#### What you are asked to do
Below are records to return verbatim; the pictures are to be dropped.

Given entries section start

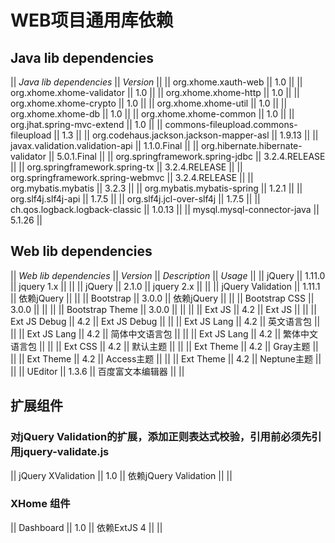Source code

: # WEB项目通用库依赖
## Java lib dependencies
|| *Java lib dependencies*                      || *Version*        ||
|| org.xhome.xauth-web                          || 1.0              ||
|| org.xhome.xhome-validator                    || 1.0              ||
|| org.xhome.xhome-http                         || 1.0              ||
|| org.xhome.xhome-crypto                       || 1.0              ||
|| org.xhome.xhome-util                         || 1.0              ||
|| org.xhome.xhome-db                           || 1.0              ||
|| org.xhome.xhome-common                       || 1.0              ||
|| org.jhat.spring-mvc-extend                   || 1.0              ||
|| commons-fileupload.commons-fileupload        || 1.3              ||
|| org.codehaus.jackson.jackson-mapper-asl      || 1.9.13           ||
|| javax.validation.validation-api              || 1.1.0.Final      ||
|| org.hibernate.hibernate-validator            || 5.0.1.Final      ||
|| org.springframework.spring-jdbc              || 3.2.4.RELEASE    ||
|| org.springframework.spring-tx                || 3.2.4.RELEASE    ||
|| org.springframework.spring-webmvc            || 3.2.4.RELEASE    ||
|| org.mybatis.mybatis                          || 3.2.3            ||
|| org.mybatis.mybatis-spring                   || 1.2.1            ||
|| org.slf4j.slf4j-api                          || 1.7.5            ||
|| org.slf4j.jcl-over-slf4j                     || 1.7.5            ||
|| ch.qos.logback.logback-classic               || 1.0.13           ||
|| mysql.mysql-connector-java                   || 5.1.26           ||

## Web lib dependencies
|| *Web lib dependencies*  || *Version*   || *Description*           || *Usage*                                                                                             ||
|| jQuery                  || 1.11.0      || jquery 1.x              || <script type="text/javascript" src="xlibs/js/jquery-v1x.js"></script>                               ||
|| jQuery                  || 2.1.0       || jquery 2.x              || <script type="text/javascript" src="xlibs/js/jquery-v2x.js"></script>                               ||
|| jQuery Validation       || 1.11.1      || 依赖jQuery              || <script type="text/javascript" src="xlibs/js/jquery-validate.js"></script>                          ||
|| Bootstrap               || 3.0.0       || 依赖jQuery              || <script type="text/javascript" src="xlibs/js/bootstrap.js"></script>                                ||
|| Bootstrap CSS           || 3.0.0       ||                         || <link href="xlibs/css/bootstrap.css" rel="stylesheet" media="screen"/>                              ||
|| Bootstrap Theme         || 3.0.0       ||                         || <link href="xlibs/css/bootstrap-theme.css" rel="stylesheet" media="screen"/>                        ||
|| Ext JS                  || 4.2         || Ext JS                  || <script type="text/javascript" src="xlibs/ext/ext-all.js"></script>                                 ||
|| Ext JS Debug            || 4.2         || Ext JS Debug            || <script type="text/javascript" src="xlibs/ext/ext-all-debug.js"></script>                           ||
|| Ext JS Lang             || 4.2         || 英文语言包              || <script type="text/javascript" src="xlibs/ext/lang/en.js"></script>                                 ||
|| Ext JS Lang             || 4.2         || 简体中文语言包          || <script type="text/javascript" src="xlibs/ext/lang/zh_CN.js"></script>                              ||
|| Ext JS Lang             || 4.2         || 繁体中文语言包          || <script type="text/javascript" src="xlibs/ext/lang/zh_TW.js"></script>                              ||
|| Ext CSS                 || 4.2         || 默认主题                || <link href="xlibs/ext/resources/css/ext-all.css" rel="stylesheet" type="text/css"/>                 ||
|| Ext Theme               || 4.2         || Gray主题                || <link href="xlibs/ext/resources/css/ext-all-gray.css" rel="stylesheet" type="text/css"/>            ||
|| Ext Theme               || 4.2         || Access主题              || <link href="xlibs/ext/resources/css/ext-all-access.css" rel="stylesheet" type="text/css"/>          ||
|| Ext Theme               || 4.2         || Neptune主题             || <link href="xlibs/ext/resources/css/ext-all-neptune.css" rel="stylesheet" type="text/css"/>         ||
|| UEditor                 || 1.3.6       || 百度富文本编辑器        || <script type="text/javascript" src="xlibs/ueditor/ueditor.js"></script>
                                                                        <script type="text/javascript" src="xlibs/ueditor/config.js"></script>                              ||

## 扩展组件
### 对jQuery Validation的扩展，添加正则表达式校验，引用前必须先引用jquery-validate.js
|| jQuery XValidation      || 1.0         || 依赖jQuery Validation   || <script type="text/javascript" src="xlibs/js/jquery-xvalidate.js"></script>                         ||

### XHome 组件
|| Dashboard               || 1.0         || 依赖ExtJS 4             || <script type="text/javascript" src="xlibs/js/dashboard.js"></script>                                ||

Given entries section end

#### Task answer
Source code

: # WEB项目通用库依赖
## Java lib dependencies
|| *Java lib dependencies*                      || *Version*        ||
|| org.xhome.xauth-web                          || 1.0              ||
|| org.xhome.xhome-validator                    || 1.0              ||
|| org.xhome.xhome-http                         || 1.0              ||
|| org.xhome.xhome-crypto                       || 1.0              ||
|| org.xhome.xhome-util                         || 1.0              ||
|| org.xhome.xhome-db                           || 1.0              ||
|| org.xhome.xhome-common                       || 1.0              ||
|| org.jhat.spring-mvc-extend                   || 1.0              ||
|| commons-fileupload.commons-fileupload        || 1.3              ||
|| org.codehaus.jackson.jackson-mapper-asl      || 1.9.13           ||
|| javax.validation.validation-api              || 1.1.0.Final      ||
|| org.hibernate.hibernate-validator            || 5.0.1.Final      ||
|| org.springframework.spring-jdbc              || 3.2.4.RELEASE    ||
|| org.springframework.spring-tx                || 3.2.4.RELEASE    ||
|| org.springframework.spring-webmvc            || 3.2.4.RELEASE    ||
|| org.mybatis.mybatis                          || 3.2.3            ||
|| org.mybatis.mybatis-spring                   || 1.2.1            ||
|| org.slf4j.slf4j-api                          || 1.7.5            ||
|| org.slf4j.jcl-over-slf4j                     || 1.7.5            ||
|| ch.qos.logback.logback-classic               || 1.0.13           ||
|| mysql.mysql-connector-java                   || 5.1.26           ||

## Web lib dependencies
|| *Web lib dependencies*  || *Version*   || *Description*           || *Usage*                                                                                             ||
|| jQuery                  || 1.11.0      || jquery 1.x              || <script type="text/javascript" src="xlibs/js/jquery-v1x.js"></script>                               ||
|| jQuery                  || 2.1.0       || jquery 2.x              || <script type="text/javascript" src="xlibs/js/jquery-v2x.js"></script>                               ||
|| jQuery Validation       || 1.11.1      || 依赖jQuery              || <script type="text/javascript" src="xlibs/js/jquery-validate.js"></script>                          ||
|| Bootstrap               || 3.0.0       || 依赖jQuery              || <script type="text/javascript" src="xlibs/js/bootstrap.js"></script>                                ||
|| Bootstrap CSS           || 3.0.0       ||                         || <link href="xlibs/css/bootstrap.css" rel="stylesheet" media="screen"/>                              ||
|| Bootstrap Theme         || 3.0.0       ||                         || <link href="xlibs/css/bootstrap-theme.css" rel="stylesheet" media="screen"/>                        ||
|| Ext JS                  || 4.2         || Ext JS                  || <script type="text/javascript" src="xlibs/ext/ext-all.js"></script>                                 ||
|| Ext JS Debug            || 4.2         || Ext JS Debug            || <script type="text/javascript" src="xlibs/ext/ext-all-debug.js"></script>                           ||
|| Ext JS Lang             || 4.2         || 英文语言包              || <script type="text/javascript" src="xlibs/ext/lang/en.js"></script>                                 ||
|| Ext JS Lang             || 4.2         || 简体中文语言包          || <script type="text/javascript" src="xlibs/ext/lang/zh_CN.js"></script>                              ||
|| Ext JS Lang             || 4.2         || 繁体中文语言包          || <script type="text/javascript" src="xlibs/ext/lang/zh_TW.js"></script>                              ||
|| Ext CSS                 || 4.2         || 默认主题                || <link href="xlibs/ext/resources/css/ext-all.css" rel="stylesheet" type="text/css"/>                 ||
|| Ext Theme               || 4.2         || Gray主题                || <link href="xlibs/ext/resources/css/ext-all-gray.css" rel="stylesheet" type="text/css"/>            ||
|| Ext Theme               || 4.2         || Access主题              || <link href="xlibs/ext/resources/css/ext-all-access.css" rel="stylesheet" type="text/css"/>          ||
|| Ext Theme               || 4.2         || Neptune主题             || <link href="xlibs/ext/resources/css/ext-all-neptune.css" rel="stylesheet" type="text/css"/>         ||
|| UEditor                 || 1.3.6       || 百度富文本编辑器        || <script type="text/javascript" src="xlibs/ueditor/ueditor.js"></script>
                                                                        <script type="text/javascript" src="xlibs/ueditor/config.js"></script>                              ||

## 扩展组件
### 对jQuery Validation的扩展，添加正则表达式校验，引用前必须先引用jquery-validate.js
|| jQuery XValidation      || 1.0         || 依赖jQuery Validation   || <script type="text/javascript" src="xlibs/js/jquery-xvalidate.js"></script>                         ||

### XHome 组件
|| Dashboard               || 1.0         || 依赖ExtJS 4             || <script type="text/javascript" src="xlibs/js/dashboard.js"></script>                                ||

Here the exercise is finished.